> [Data for the task]
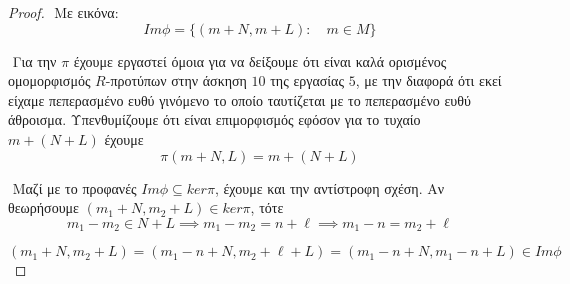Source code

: \documentclass[oneside,a4paper]{article}
\begin{document}
\begin{proof}
	$ $\newline
	Με εικόνα:
	$$Im\phi = \{(m+N,m+L): \quad m \in M\} $$

	$ $\newline
	Για την $\pi$ έχουμε εργαστεί όμοια για να δείξουμε ότι είναι καλά ορισμένος ομομορφισμός $R$-προτύπων στην άσκηση $10$ της εργασίας $5$, με την διαφορά ότι εκεί είχαμε πεπερασμένο ευθύ γινόμενο το οποίο ταυτίζεται με το πεπερασμένο ευθύ άθροισμα. Υπενθυμίζουμε ότι είναι επιμορφισμός εφόσον για το τυχαίο $m + (N+L)$ έχουμε
	$$\pi(m + N, L) = m + (N+L)$$
	
	$ $\newline
	Μαζί με το προφανές $Im\phi \subseteq ker\pi$, έχουμε και την αντίστροφη σχέση. Αν θεωρήσουμε $(m_1 +N, m_2 +L) \in ker\pi$, τότε
	$$m_1 - m_2 \in N + L \implies m_1 - m_2 = n + \ell \implies m_1 - n = m_2 + \ell$$

	$$(m_1 + N, m_2 + L) = (m_1 - n + N, m_2 + \ell + L) = (m_1 - n + N, m_1 - n + L) \in Im\phi$$

\end{proof}
\pagebreak
\end{document}
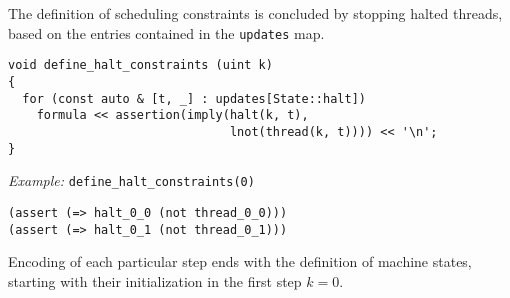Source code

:
%
%

\noindent
The definition of scheduling constraints is concluded by stopping halted threads, based on the entries contained in the \texttt{updates} map.

\begin{lstlisting}[style=c++]
void define_halt_constraints (uint k)
{
  for (const auto & [t, _] : updates[State::halt])
    formula << assertion(imply(halt(k, t),
                               lnot(thread(k, t)))) << '\n';
}
\end{lstlisting}


\noindent
\emph{Example:} \lstinline[style=c++]{define_halt_constraints(0)}

\begin{lstlisting}[language=SMTLib]
(assert (=> halt_0_0 (not thread_0_0)))
(assert (=> halt_0_1 (not thread_0_1)))
\end{lstlisting}


\noindent
Encoding of each particular step ends with the definition of machine states,
starting with their initialization in the first step $k = 0$.

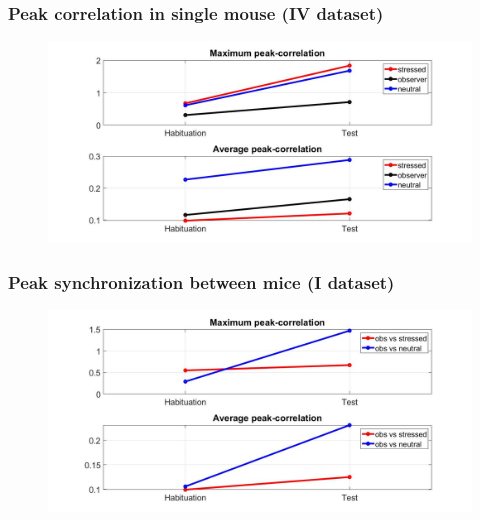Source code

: \documentclass{beamer}
\begin{document}
\begin{frame}
\frametitle{Peak correlation in single mouse (IV dataset)}


\begin{figure}[H]
	\begin{center}
		\hspace*{-1.3cm}
		\includegraphics[scale=.30]{peak_corr4.jpg} 
	\end{center}  
	
	
\end{figure}

\end{frame}

\begin{frame}
\frametitle{Peak synchronization between mice (I dataset)}


\begin{figure}[H]
	\begin{center}
		\hspace*{-1.3cm}
		\includegraphics[scale=.30]{peak_synch.jpg} 
	\end{center}  
	
	
\end{figure}

\end{frame}
\end{document}
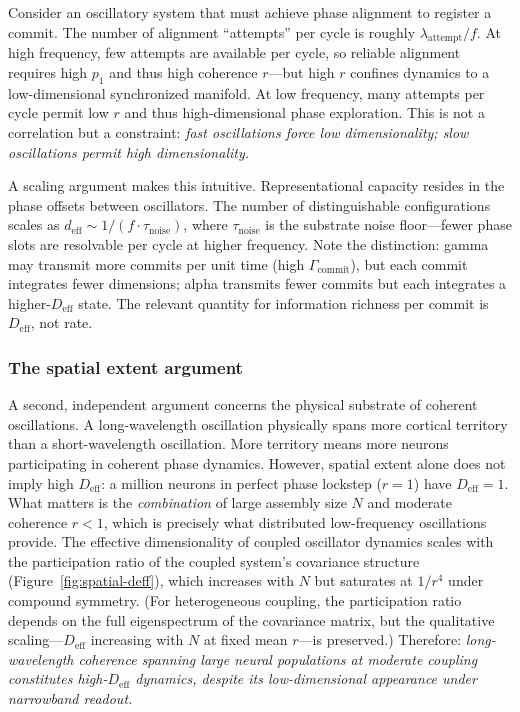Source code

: \documentclass[12pt]{article}
\newcommand{\Deff}{D_{\mathrm{eff}}}
\begin{document}
Consider an oscillatory system that must achieve phase alignment to register a commit.
The number of alignment ``attempts'' per cycle is roughly $\lambda_{\mathrm{attempt}} / f$.
At high frequency, few attempts are available per cycle, so reliable alignment requires
high $p_1$ and thus high coherence $r$---but high $r$ confines dynamics to a
low-dimensional synchronized manifold. At low frequency, many attempts per cycle permit
low $r$ and thus high-dimensional phase exploration. This is not a correlation but a
constraint: \emph{fast oscillations force low dimensionality; slow oscillations permit
high dimensionality.}

A scaling argument makes this intuitive. Representational capacity resides in the phase
offsets between oscillators. The number of distinguishable configurations scales as
$d_{\mathrm{eff}} \sim 1/(f \cdot \tau_{\mathrm{noise}})$, where $\tau_{\mathrm{noise}}$
is the substrate noise floor---fewer phase slots are resolvable per cycle at higher
frequency. Note the distinction: gamma may transmit more commits per unit time (high $\Gamma_{\mathrm{commit}}$), but each commit integrates fewer dimensions; alpha transmits fewer commits but each integrates a higher-$\Deff$ state. The relevant quantity for information richness per commit is $\Deff$, not rate.

\subsubsection{The spatial extent argument}

A second, independent argument concerns the physical substrate of coherent oscillations.
A long-wavelength oscillation physically spans more cortical territory than a
short-wavelength oscillation. More territory means more neurons participating in
coherent phase dynamics. However, spatial extent alone does not imply high $\Deff$:
a million neurons in perfect phase lockstep ($r = 1$) have $\Deff = 1$. What matters
is the \emph{combination} of large assembly size $N$ and moderate coherence $r < 1$,
which is precisely what distributed low-frequency oscillations provide. The effective
dimensionality of coupled oscillator dynamics scales with the participation ratio of
the coupled system's covariance structure (Figure~\ref{fig:spatial-deff}), which
increases with $N$ but saturates at $1/r^4$ under compound symmetry. (For heterogeneous coupling, the participation ratio depends on the full eigenspectrum of the covariance matrix, but the qualitative scaling---$\Deff$ increasing with $N$ at fixed mean $r$---is preserved.) Therefore:
\emph{long-wavelength coherence spanning large neural populations at moderate coupling
constitutes high-$\Deff$ dynamics, despite its low-dimensional appearance under
narrowband readout.}
\end{document}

> [Work task] Please retype the data exactly. The pictures do not go in.

> [Exercise answer]
Source code

: \documentclass[oneside,a4paper]{article}
\begin{document}
\begin{proof}
	$ $\newline
	Με εικόνα:
	$$Im\phi = \{(m+N,m+L): \quad m \in M\} $$

	$ $\newline
	Για την $\pi$ έχουμε εργαστεί όμοια για να δείξουμε ότι είναι καλά ορισμένος ομομορφισμός $R$-προτύπων στην άσκηση $10$ της εργασίας $5$, με την διαφορά ότι εκεί είχαμε πεπερασμένο ευθύ γινόμενο το οποίο ταυτίζεται με το πεπερασμένο ευθύ άθροισμα. Υπενθυμίζουμε ότι είναι επιμορφισμός εφόσον για το τυχαίο $m + (N+L)$ έχουμε
	$$\pi(m + N, L) = m + (N+L)$$
	
	$ $\newline
	Μαζί με το προφανές $Im\phi \subseteq ker\pi$, έχουμε και την αντίστροφη σχέση. Αν θεωρήσουμε $(m_1 +N, m_2 +L) \in ker\pi$, τότε
	$$m_1 - m_2 \in N + L \implies m_1 - m_2 = n + \ell \implies m_1 - n = m_2 + \ell$$

	$$(m_1 + N, m_2 + L) = (m_1 - n + N, m_2 + \ell + L) = (m_1 - n + N, m_1 - n + L) \in Im\phi$$

\end{proof}
\pagebreak
\end{document}
Source code

:
%
%

\noindent
The definition of scheduling constraints is concluded by stopping halted threads, based on the entries contained in the \texttt{updates} map.

\begin{lstlisting}[style=c++]
void define_halt_constraints (uint k)
{
  for (const auto & [t, _] : updates[State::halt])
    formula << assertion(imply(halt(k, t),
                               lnot(thread(k, t)))) << '\n';
}
\end{lstlisting}


\noindent
\emph{Example:} \lstinline[style=c++]{define_halt_constraints(0)}

\begin{lstlisting}[language=SMTLib]
(assert (=> halt_0_0 (not thread_0_0)))
(assert (=> halt_0_1 (not thread_0_1)))
\end{lstlisting}


\noindent
Encoding of each particular step ends with the definition of machine states,
starting with their initialization in the first step $k = 0$.

Source code

: \documentclass{beamer}
\begin{document}
\begin{frame}
\frametitle{Peak correlation in single mouse (IV dataset)}


\begin{figure}[H]
	\begin{center}
		\hspace*{-1.3cm}
		\includegraphics[scale=.30]{peak_corr4.jpg} 
	\end{center}  
	
	
\end{figure}

\end{frame}

\begin{frame}
\frametitle{Peak synchronization between mice (I dataset)}


\begin{figure}[H]
	\begin{center}
		\hspace*{-1.3cm}
		\includegraphics[scale=.30]{peak_synch.jpg} 
	\end{center}  
	
	
\end{figure}

\end{frame}
\end{document}
Source code

: \documentclass[12pt]{article}
\newcommand{\Deff}{D_{\mathrm{eff}}}
\begin{document}
Consider an oscillatory system that must achieve phase alignment to register a commit.
The number of alignment ``attempts'' per cycle is roughly $\lambda_{\mathrm{attempt}} / f$.
At high frequency, few attempts are available per cycle, so reliable alignment requires
high $p_1$ and thus high coherence $r$---but high $r$ confines dynamics to a
low-dimensional synchronized manifold. At low frequency, many attempts per cycle permit
low $r$ and thus high-dimensional phase exploration. This is not a correlation but a
constraint: \emph{fast oscillations force low dimensionality; slow oscillations permit
high dimensionality.}

A scaling argument makes this intuitive. Representational capacity resides in the phase
offsets between oscillators. The number of distinguishable configurations scales as
$d_{\mathrm{eff}} \sim 1/(f \cdot \tau_{\mathrm{noise}})$, where $\tau_{\mathrm{noise}}$
is the substrate noise floor---fewer phase slots are resolvable per cycle at higher
frequency. Note the distinction: gamma may transmit more commits per unit time (high $\Gamma_{\mathrm{commit}}$), but each commit integrates fewer dimensions; alpha transmits fewer commits but each integrates a higher-$\Deff$ state. The relevant quantity for information richness per commit is $\Deff$, not rate.

\subsubsection{The spatial extent argument}

A second, independent argument concerns the physical substrate of coherent oscillations.
A long-wavelength oscillation physically spans more cortical territory than a
short-wavelength oscillation. More territory means more neurons participating in
coherent phase dynamics. However, spatial extent alone does not imply high $\Deff$:
a million neurons in perfect phase lockstep ($r = 1$) have $\Deff = 1$. What matters
is the \emph{combination} of large assembly size $N$ and moderate coherence $r < 1$,
which is precisely what distributed low-frequency oscillations provide. The effective
dimensionality of coupled oscillator dynamics scales with the participation ratio of
the coupled system's covariance structure (Figure~\ref{fig:spatial-deff}), which
increases with $N$ but saturates at $1/r^4$ under compound symmetry. (For heterogeneous coupling, the participation ratio depends on the full eigenspectrum of the covariance matrix, but the qualitative scaling---$\Deff$ increasing with $N$ at fixed mean $r$---is preserved.) Therefore:
\emph{long-wavelength coherence spanning large neural populations at moderate coupling
constitutes high-$\Deff$ dynamics, despite its low-dimensional appearance under
narrowband readout.}
\end{document}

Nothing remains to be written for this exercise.